It’s 1861, and a murder has taken place in a small Western town. A sheriff is on the trail, looking for answers — especially since the victim was his brother, Harvey.
He decides to pay a visit to his former sister-in-law Ingrid, a German immigrant living with a widow named Sophie and her young son Charlie. The sheriff suspects Ingrid of being involved with the murder. But the interrogation turns into a complex game of mental chess, with dangerously high stakes.
Directed by Charlene Bagcal from a script written by lead actors Ellie Araiza and Jul Kohler, this slow burn of a short Western drama is essentially an interrogation scene. But with richly layered dialogue and finely drawn characters, it becomes a portrait of staying true to what you believe in when faced with danger, especially to protect what you love.

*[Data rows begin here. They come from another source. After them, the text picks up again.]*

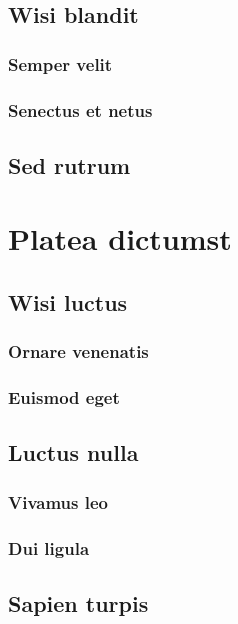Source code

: \subsection{Wisi blandit} \lipsum[8]
\subsubsection{Semper velit} \lipsum[9]
\subsubsection{Senectus et netus} \lipsum[10]
\subsection{Sed rutrum} \lipsum[11-12]

\section{Platea dictumst} \lipsum[13-14]
\subsection{Wisi luctus} \lipsum[15]
\subsubsection{Ornare venenatis} \lipsum[16]
\subsubsection{Euismod eget} \lipsum[17]
\subsection{Luctus nulla} \lipsum [18]
\subsubsection{Vivamus leo} \lipsum[19]
\subsubsection{Dui ligula} \lipsum[20]
\subsection{Sapien turpis} \lipsum [21-22]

One of the standards of the Western genre is an emphasis on landscape and environment, and this short establishes its genre bona-fides with an impressive set of visuals. Gorgeous cinematography emphasizes the desolate, bare landscape around the two women’s home, and elegant, dynamic camera movements are both captivating and anxious. Beyond being beautifully crafted, the look and feel also emphasize just how remote, isolated and vulnerable the two women are.
Within this landscape, the sheriff arrives, bringing with him a certain tension and edginess. The trio of characters settle in for a friendly chat that is anything but, as the sheriff tries to fish information out of them. Ingrid unravels a dark, somber tale, full of intrigue and death. But as the scene progresses, there’s much more to the story, and the household will stop at nothing to protect it.
“Bury Me Not” pays faithful tribute to the preoccupations and mores of the Western genre, with its themes of justice, morality and power. Westerns have played a role in building up the iconography of traditional Americana, and the film gracefully adds its contribution to iconic gunfights and vigilante justice, rendering its story with cinematic yet intimate panache and making for a tense and suspenseful ending.
But by emphasizing the story of the women, “Bury Me Not” also reminds us of those who traditional stories often leave out or relegate to supporting roles. It also makes the case that expanding the cast of characters at the center of Western storytelling can invigorate the time-worn genre. Storytellers can still weave compelling narratives of violence, survival and suspense — but with a fresh perspective, renewed vigor and perhaps even more unexpected twists.